*Work required*:
If a line below holds the word "sessions", count it; then say how many such lines there are and nothing else.

*Source data*:
*** Block opens ***
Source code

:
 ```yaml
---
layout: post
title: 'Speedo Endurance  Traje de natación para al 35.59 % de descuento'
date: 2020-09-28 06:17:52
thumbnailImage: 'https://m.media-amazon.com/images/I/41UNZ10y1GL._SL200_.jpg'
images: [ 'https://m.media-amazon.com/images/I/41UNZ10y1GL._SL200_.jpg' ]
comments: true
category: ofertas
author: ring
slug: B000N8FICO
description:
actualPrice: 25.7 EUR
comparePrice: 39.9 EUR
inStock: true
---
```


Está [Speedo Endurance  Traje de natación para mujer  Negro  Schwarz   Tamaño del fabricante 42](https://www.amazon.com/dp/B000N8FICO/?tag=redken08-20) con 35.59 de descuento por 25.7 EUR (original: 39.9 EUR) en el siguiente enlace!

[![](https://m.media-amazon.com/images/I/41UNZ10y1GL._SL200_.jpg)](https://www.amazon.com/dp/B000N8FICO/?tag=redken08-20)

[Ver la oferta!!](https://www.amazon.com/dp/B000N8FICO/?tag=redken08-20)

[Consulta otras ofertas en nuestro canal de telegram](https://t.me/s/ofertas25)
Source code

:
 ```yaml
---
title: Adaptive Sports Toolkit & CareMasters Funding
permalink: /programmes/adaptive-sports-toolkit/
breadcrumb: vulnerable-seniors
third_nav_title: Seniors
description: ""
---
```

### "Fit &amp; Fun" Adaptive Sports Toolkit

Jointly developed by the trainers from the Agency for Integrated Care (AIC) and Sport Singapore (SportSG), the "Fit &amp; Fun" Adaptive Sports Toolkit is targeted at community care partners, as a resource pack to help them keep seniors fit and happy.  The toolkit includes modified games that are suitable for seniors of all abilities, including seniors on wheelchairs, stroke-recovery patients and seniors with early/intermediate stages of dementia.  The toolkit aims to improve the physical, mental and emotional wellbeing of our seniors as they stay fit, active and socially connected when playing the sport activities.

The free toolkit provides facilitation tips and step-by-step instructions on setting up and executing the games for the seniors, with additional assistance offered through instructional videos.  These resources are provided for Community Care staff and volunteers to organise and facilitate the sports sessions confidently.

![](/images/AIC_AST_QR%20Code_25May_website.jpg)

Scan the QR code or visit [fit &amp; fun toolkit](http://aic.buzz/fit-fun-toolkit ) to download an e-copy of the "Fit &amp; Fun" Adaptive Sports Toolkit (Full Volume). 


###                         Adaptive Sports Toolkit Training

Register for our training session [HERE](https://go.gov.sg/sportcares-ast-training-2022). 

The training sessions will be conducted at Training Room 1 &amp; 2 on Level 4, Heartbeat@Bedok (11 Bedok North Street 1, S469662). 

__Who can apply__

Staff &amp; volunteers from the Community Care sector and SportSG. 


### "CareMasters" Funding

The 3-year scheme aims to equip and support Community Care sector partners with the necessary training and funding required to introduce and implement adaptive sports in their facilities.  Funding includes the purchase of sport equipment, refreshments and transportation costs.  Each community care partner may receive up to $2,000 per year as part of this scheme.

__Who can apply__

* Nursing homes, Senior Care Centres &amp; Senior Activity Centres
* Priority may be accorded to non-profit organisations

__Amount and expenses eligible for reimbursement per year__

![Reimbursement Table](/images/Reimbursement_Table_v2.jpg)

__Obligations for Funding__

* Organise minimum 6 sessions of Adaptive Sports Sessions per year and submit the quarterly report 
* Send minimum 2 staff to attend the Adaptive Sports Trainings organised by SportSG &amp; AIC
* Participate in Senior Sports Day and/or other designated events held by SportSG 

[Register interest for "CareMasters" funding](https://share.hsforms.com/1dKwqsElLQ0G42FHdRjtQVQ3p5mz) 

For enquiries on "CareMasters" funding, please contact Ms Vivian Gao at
*** Block closes ***
*Task answer*:
3